- [Problem description]: Each line below with the word "left" needs to be copied.

BEGIN Data for processing

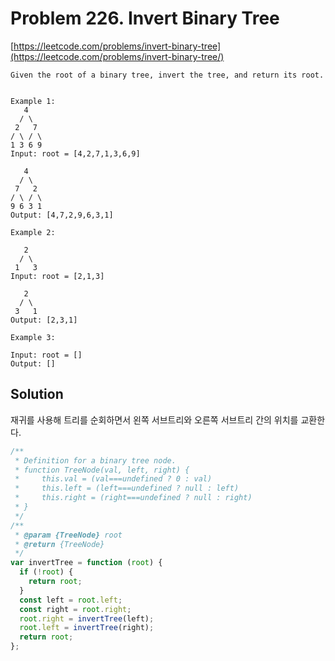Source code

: # Problem 226. Invert Binary Tree

[https://leetcode.com/problems/invert-binary-tree](https://leetcode.com/problems/invert-binary-tree/)

```
Given the root of a binary tree, invert the tree, and return its root.


Example 1:
   4
  / \
 2   7
/ \ / \
1 3 6 9
Input: root = [4,2,7,1,3,6,9]

   4
  / \
 7   2
/ \ / \
9 6 3 1
Output: [4,7,2,9,6,3,1]

Example 2:

   2
  / \
 1   3
Input: root = [2,1,3]

   2
  / \
 3   1
Output: [2,3,1]

Example 3:

Input: root = []
Output: []
```

## Solution

재귀를 사용해 트리를 순회하면서 왼쪽 서브트리와 오른쪽 서브트리 간의 위치를 교환한다.

```js
/**
 * Definition for a binary tree node.
 * function TreeNode(val, left, right) {
 *     this.val = (val===undefined ? 0 : val)
 *     this.left = (left===undefined ? null : left)
 *     this.right = (right===undefined ? null : right)
 * }
 */
/**
 * @param {TreeNode} root
 * @return {TreeNode}
 */
var invertTree = function (root) {
  if (!root) {
    return root;
  }
  const left = root.left;
  const right = root.right;
  root.right = invertTree(left);
  root.left = invertTree(right);
  return root;
};
```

END Data for processing

- [Your solution]:
 * function TreeNode(val, left, right) {
 *     this.left = (left===undefined ? null : left)
  const left = root.left;
  root.right = invertTree(left);
  root.left = invertTree(right);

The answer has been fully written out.